Salimos con lágrimas en los ojos. Indisimulables. Fue el martes, en una sala tres cuartos llena del GAM, con Alejandro Ortiz (clarinete), Miguel Ángel Muñoz (violín), Nicolás Benavides (chelo) y Dafna Israel (piano). Estos músicos, algunos de ellos experimentados miembros de la Orquesta Sinfónica de Chile, ofrecieron un concierto memorable, por la terrible dificultad técnica, pero sobre todo por la enorme demanda musical; espiritual, al fin y al cabo. Se llaman a sí mismos "Cuarteto Sinfoclásico Chileno", pero ese nombre poco eufónico apenas anuncia la potencia de la que son capaces.

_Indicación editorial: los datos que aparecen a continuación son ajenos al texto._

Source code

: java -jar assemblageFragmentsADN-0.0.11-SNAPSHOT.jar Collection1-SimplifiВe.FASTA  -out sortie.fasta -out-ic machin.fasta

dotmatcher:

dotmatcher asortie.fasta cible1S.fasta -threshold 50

El programa partió con "Contrastes" (1938) de Béla Bartók, un trío con la rarísima combinación de clarinete, violín y piano, fruto de una petición del violinista Joseph Szigeti y del famoso clarinetista de jazz Benny Goodman. Bartók escribió (y luego reescribió) una magnífica pieza basada en temas húngaros y rumanos, con una complejidad y exigencia inauditas: hay cadenzas (solos) para el clarinete y el violín en los movimientos extremos, y una armonía colorida, enmarcada en un intrincado ritmo en el piano. El Sinfoclásico entregó la pieza con madurez y naturalidad, como esos conjuntos que muestran un fiato antiguo. El talento y el oficio de Alejandro Ortiz quedó en evidencia en su parte solista, entregada con pausas largas, pensando (y haciendo pensar) cada frase que tocaba.

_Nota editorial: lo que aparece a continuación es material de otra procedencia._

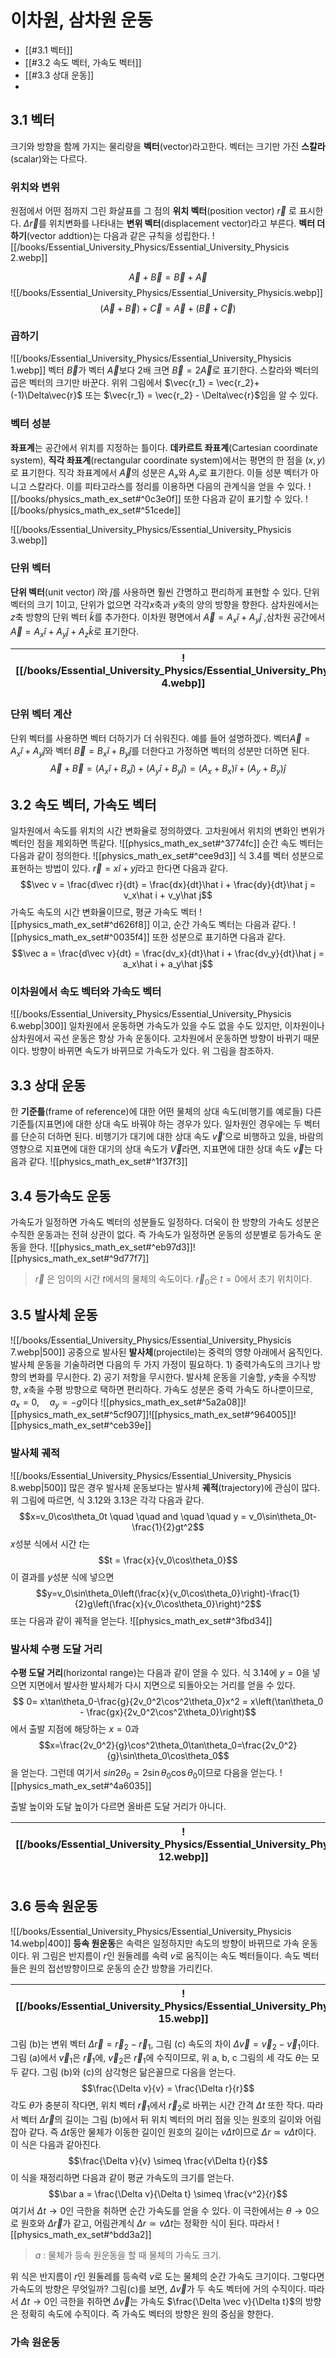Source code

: 
# 이차원, 삼차원 운동

- [[#3.1 벡터]]
- [[#3.2 속도 벡터, 가속도 벡터]]
- [[#3.3 상대 운동]]
- 

## 3.1 벡터
  크기와 방향을 함께 가지는 물리량을 **벡터**(vector)라고한다. 벡터는 크기만 가진 **스칼라**(scalar)와는 다르다.
### 위치와 변위
  원점에서 어떤 점까지 그린 화살표를 그 점의 **위치 벡터**(position vector) $\vec{r}$ 로 표시한다. $\Delta \vec{r}$를 위치변화를 나타내는 **변위 벡터**(displacement vector)라고 부른다.
  **벡터 더하기**(vector addtion)는 다음과 같은 규칙을 성립한다.
![[/books/Essential_University_Physics/Essential_University_Physicis 2.webp]]

$$\vec{A} + \vec{B} = \vec{B} + \vec{A}$$ 
![[/books/Essential_University_Physics/Essential_University_Physicis.webp]]
$$(\vec{A} + \vec{B}) + \vec{C} = \vec{A} + (\vec{B} + \vec{C})$$

### 곱하기
![[/books/Essential_University_Physics/Essential_University_Physicis 1.webp]]
  벡터 $\vec{B}$가 벡터 $\vec{A}$보다 2배 크면 $\vec{B} = 2\vec{A}$로 표기한다. 스칼라와 벡터의 곱은 벡터의 크기만 바꾼다. 위위 그림에서 $\vec{r_1} = \vec{r_2}+(-1)\Delta\vec{r}$ 또는 $\vec{r_1} = \vec{r_2} - \Delta\vec{r}$임을 알 수 있다.
  

### 벡터 성분
**좌표계**는 공간에서 위치를 지정하는 틀이다. **데카르트 좌표계**(Cartesian coordinate system),  **직각 좌표계**(rectangular coordinate system)에서는 평면의 한 점을 $(x,y)$로 표기한다. 직각 좌표계에서 $\vec{A}$의 성분은 $A_x$와 $A_y$로 표기한다. 이들 성분 벡터가 아니고 스칼라다. 이를 피타고라스를 정리를 이용하면 다음의 관계식을 얻을 수 있다.
![[/books/physics_math_ex_set#^0c3e0f]]
  또한 다음과 같이 표기할 수 있다.
![[/books/physics_math_ex_set#^51cede]]

![[/books/Essential_University_Physics/Essential_University_Physicis 3.webp]]
	
### 단위 벡터
  **단위 벡터**(unit vector) $\hat i$와 $\hat j$를 사용하면 훨씬 간명하고 편리하게 표현할 수 있다. 단위 벡터의 크기 1이고, 단위가 없으면 각각$x$축과 $y$축의 양의 방향을 향한다. 삼차원에서는 $z$축 방향의 단위 벡터 $\hat k$를 추가한다. 이차원 평면에서 $\vec A = A_x\hat i + A_y\hat j$ ,삼차원 공간에서 $\vec A = A_x\hat i + A_y\hat j + A_z\hat k$로 표기한다.

| ![[/books/Essential_University_Physics/Essential_University_Physicis 4.webp]] | ![[/books/Essential_University_Physics/Essential_University_Physicis 5.webp]] |
| ------------------------------------------------------------------------------------- | ------------------------------------------------------------------------------------- |

### 단위 벡터 계산
단위 벡터를 사용하면 벡터 더하기가 더 쉬워진다. 예를 들어 설명하겠다. 벡터$\vec A = A_x\hat i + A_y\hat j$와 벡터 $\vec B = B_x\hat i + B_y\hat j$를 더한다고 가정하면 벡터의 성분만 더하면 된다.
  $$\vec A + \vec B = \left(A_x\hat i + B_x\hat j\right) + \left(A_y\hat i + B_y\hat j\right) = \left(A_x + B_x\right)\hat i + \left(A_y + B_y\right)\hat j$$


## 3.2 속도 벡터, 가속도 벡터
  일차원에서 속도를 위치의 시간 변화율로 정의하였다. 고차원에서 위치의 변화인 변위가 벡터인 점을 제외하면 똑같다.
  ![[physics_math_ex_set#^3774fc]]
  순간 속도 벡터는 다음과 같이 정의한다.
  ![[physics_math_ex_set#^cee9d3]]
  식 3.4를 벡터 성분으로 표현하는 방법이 있다.  $\vec r = x\hat i + y\hat j$라고 한다면 다음과 같다.
  $$\vec v = \frac{d\vec r}{dt} = \frac{dx}{dt}\hat i + \frac{dy}{dt}\hat j = v_x\hat i + v_y\hat j$$
  가속도 속도의 시간 변화율이므로, 평균 가속도 벡터
  ![[physics_math_ex_set#^d626f8]]
  이고, 순간 가속도 벡터는 다음과 같다.
  ![[physics_math_ex_set#^0035f4]]
  또한 성분으로 표기하면 다음과 같다.
  $$\vec a = \frac{d\vec v}{dt} = \frac{dv_x}{dt}\hat i + \frac{dv_y}{dt}\hat j = a_x\hat i + a_y\hat j$$  
### 이차원에서 속도 벡터와 가속도 벡터
![[/books/Essential_University_Physics/Essential_University_Physicis 6.webp|300]]
  일차원에서 운동하면 가속도가 있을 수도 없을 수도 있지만, 이차원이나 삼차원에서 곡선 운동은 항상 가속 운동이다. 고차원에서 운동하면 방향이 바뀌기 때문이다. 방향이 바뀌면 속도가 바뀌므로 가속도가 있다. 위 그림을 참조하자.
## 3.3 상대 운동
  한 **기준틀**(frame of reference)에 대한 어떤 물체의 상대 속도(비행기를 예로들) 다른 기준틀(지표면)에 대한 상대 속도 바꿔야 하는 경우가 있다. 일차원인 경우에는 두 벡터를 단순히 더하면 된다. 
  비행기가 대기에 대한 상대 속도 $\vec v\prime$으로 비행하고 있을, 바람의 영향으로 지표면에 대한 대기의 상대 속도가 $\vec V$라면, 지표면에 대한 상대 속도 $\vec v$는 다음과 같다.
  ![[physics_math_ex_set#^1f37f3]]
## 3.4 등가속도 운동
  가속도가 일정하면 가속도 벡터의 성분들도 일정하다. 더욱이 한 방향의 가속도 성분은 수직한 운동과는 전혀 상관이 없다. 즉 가속도가 일정하면 운동의 성분별로 등가속도 운동을 한다.
![[physics_math_ex_set#^eb97d3]]![[physics_math_ex_set#^9d77f7]]
>$\vec r$ 은 임이의 시간 $t$에서의 물체의 속도이다.
>$\vec r_0$은 $t = 0$에서 초기 위치이다.
>
## 3.5 발사체 운동
![[/books/Essential_University_Physics/Essential_University_Physicis 7.webp|500]]
  공중으로 발사된 **발사체**(projectile)는 중력의 영향 아래에서 움직인다. 발사체 운동을 기술하려면 다음의 두 가지 가정이 필요하다. 1) 중력가속도의 크기나 방향의 변화를 무시한다. 2) 공기 저항을 무시한다.
  발사체 운동을 기술할, $y$축을 수직방향, $x$축을 수평 방향으로 택하면 편리하다. 가속도 성분은 중력 가속도 하나뿐이므로, $a_x = 0, \quad a_y=-g$이다
  ![[physics_math_ex_set#^5a2a08]]![[physics_math_ex_set#^5cf907]]![[physics_math_ex_set#^964005]]![[physics_math_ex_set#^ceb39e]]

  
### 발사체 궤적
![[/books/Essential_University_Physics/Essential_University_Physicis 8.webp|500]]
  많은 경우 발사체 운동보다는 발사체 **궤적**(trajectory)에 관심이 많다. 위 그림에 따르면, 식 3.12와 3.13은 각각 다음과 같다. 
  $$x=v_0\cos\theta_0t \quad \quad and \quad \quad y = v_0\sin\theta_0t-\frac{1}{2}gt^2$$
  $x$성분 식에서 시간 $t$는 
  $$t = \frac{x}{v_0\cos\theta_0}$$
  이 결과를 $y$성분 식에 넣으면
  $$y=v_0\sin\theta_0\left(\frac{x}{v_0\cos\theta_0}\right)-\frac{1}{2}g\left(\frac{x}{v_0\cos\theta_0}\right)^2$$
  또는 다음과 같이 궤적을 얻는다.
![[physics_math_ex_set#^3fbd34]]
### 발사체 수평 도달 거리
**수평 도달 거리**(horizontal range)는 다음과 같이 얻을 수 있다.
식 3.14에 $y=0$을 넣으면 지면에서 발사한 발사체가 다시 지면으로 되돌아오는 거리를 얻을 수 있다. 
$$ 0= x\tan\theta_0-\frac{g}{2v_0^2\cos^2\theta_0}x^2 = x\left(\tan\theta_0 - \frac{gx}{2v_0^2\cos^2\theta_0}\right)$$
에서 출발 지점에 해당하는 $x = 0$과 
$$x=\frac{2v_0^2}{g}\cos^2\theta_0\tan\theta_0=\frac{2v_0^2}{g}\sin\theta_0\cos\theta_0$$
을 얻는다. 그런데 여기서 $sin2\theta_0 = 2\sin\theta_0\cos\theta_0$이므로 다음을 얻는다.
![[physics_math_ex_set#^4a6035]]

  출발 높이와 도달 높이가 다르면 올바른 도달 거리가 아니다.

| ![[/books/Essential_University_Physics/Essential_University_Physicis 12.webp]]<br><br> | ![[/books/Essential_University_Physics/Essential_University_Physicis 13.webp]]<br><br> |
| ---------------------------------------------------------------------------------------------- | ---------------------------------------------------------------------------------------------- |

## 3.6 등속 원운동
![[/books/Essential_University_Physics/Essential_University_Physicis 14.webp|400]]
  **등속 원운동**은 속력은 일정하지만 속도의 방향이 바뀌므로 가속 운동이다. 위 그림은 반지름이 $r$인 원둘레를 속력 $v$로 움직이는 속도 벡터들이다. 속도 벡터들은 원의 접선방향이므로 운동의 순간 방향을 가리킨다.
  
| ![[/books/Essential_University_Physics/Essential_University_Physicis 15.webp]] | ![[/books/Essential_University_Physics/Essential_University_Physicis 16.webp]] |
| --- | --- |
  그림 (b)는 변위 벡터 $\Delta \vec r = \vec r_2 - \vec r_1$, 그림 (c) 속도의 차이 $\Delta \vec v = \vec v_2 - \vec v_1$이다. 그림 (a)에서 $\vec v_1$은 $\vec r_1$에, $\vec v_2$은 $\vec r_1$에 수직이므로, 위 a, b, c 그림의 세 각도 $\theta$는 모두 같다. 그림 (b)와 (c)의 삼각형은 닮은꼴므로 다음을 얻는다.
  $$\frac{\Delta v}{v} = \frac{\Delta r}{r}$$
  각도 $\theta$가 충분히 작다면, 위치 벡터 $\vec r_1$에서 $\vec r_2$로 바뀌는 시간 간격 $\Delta t$ 또한 작다. 따라서 벡터 $\Delta \vec r$의 길이는 그림 (b)에서 뒤 위치 벡터의 머리 점을 잇는 원호의 길이와 어림잡아 같다. 즉 $\Delta t$동안 물체가 이동한 길이인 원호의 길이는 $v\Delta t$이므로 $\Delta r \simeq v\Delta t$이다. 이 식은 다음과 같아진다.
$$\frac{\Delta v}{v} \simeq \frac{v\Delta t}{r}$$
  이 식을 재정리하면 다음과 같이 평균 가속도의 크기를 얻는다. 
  $$\bar a = \frac{\Delta v}{\Delta t} \simeq \frac{v^2}{r}$$
  여기서 $\Delta t \to 0$인 극한을 취하면 순간 가속도를 얻을 수 있다. 이 극한에서는 $\theta \to 0$으로 원호와 $\Delta \vec r$가 같고, 어림관계식 $\Delta r \simeq v\Delta t$는 정확한 식이 된다. 따라서
![[physics_math_ex_set#^bdd3a2]]
 >$a$ : 물체가 등속 원운동을 할 때 물체의 가속도 크기.

위 식은 반지름이 $r$인 원둘레를 등속력 $v$로 도는 물체의 순간 가속도 크기이다. 그렇다면 가속도의 방향은 무엇일까? 그림(c)를 보면, $\Delta \vec v$가 두 속도 벡터에 거의 수직이다. 따라서 $\Delta t \to 0$인 극한을 취하면 $\Delta \vec v$는 가속도 $\frac{\Delta \vec v}{\Delta t}$의 방향은 정확히 속도에 수직이다. 즉 가속도 벡터의 방향은 원의 중심을 향한다. 
### 가속 원운동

Siguió el "Cuarteto para el fin de los tiempos" (1941) del francés Olivier Messiaen, compuesto y estrenado en las extremas circunstancias de un campo de concentración donde el compositor, un clarinetista, un violinista y un chelista estuvieron confinados durante la ocupación alemana. Inspirados en un pasaje del Apocalipsis, acompañados por las alucinaciones que produjeron el hambre y el frío, sus ocho movimientos van desde un canto de pájaros de amanecida hasta la insondable y a la vez luminosa reflexión sobre la inmortalidad de Jesús.
De una entrega parejamente comprometida, hay que destacar "Abismo de los pájaros", para clarinete solo, en el que volvió a brillar Ortiz; el "Loor de la eternidad de Jesús", con Benavides entregando sentidamente las frases largas y la puntualidad de Israel en el piano; la magnífica y dificilísima "Danza de la furia, para las siete trompetas", con todos al unísono en ritmos quebrados; y el final del emocionante violín de Muñoz, con un pulso cardíaco en el piano de Israel, que hizo que, alucinadamente, nos convirtiéramos en los 400 prisioneros sin esperanza terrenal que lo escucharon por primera vez.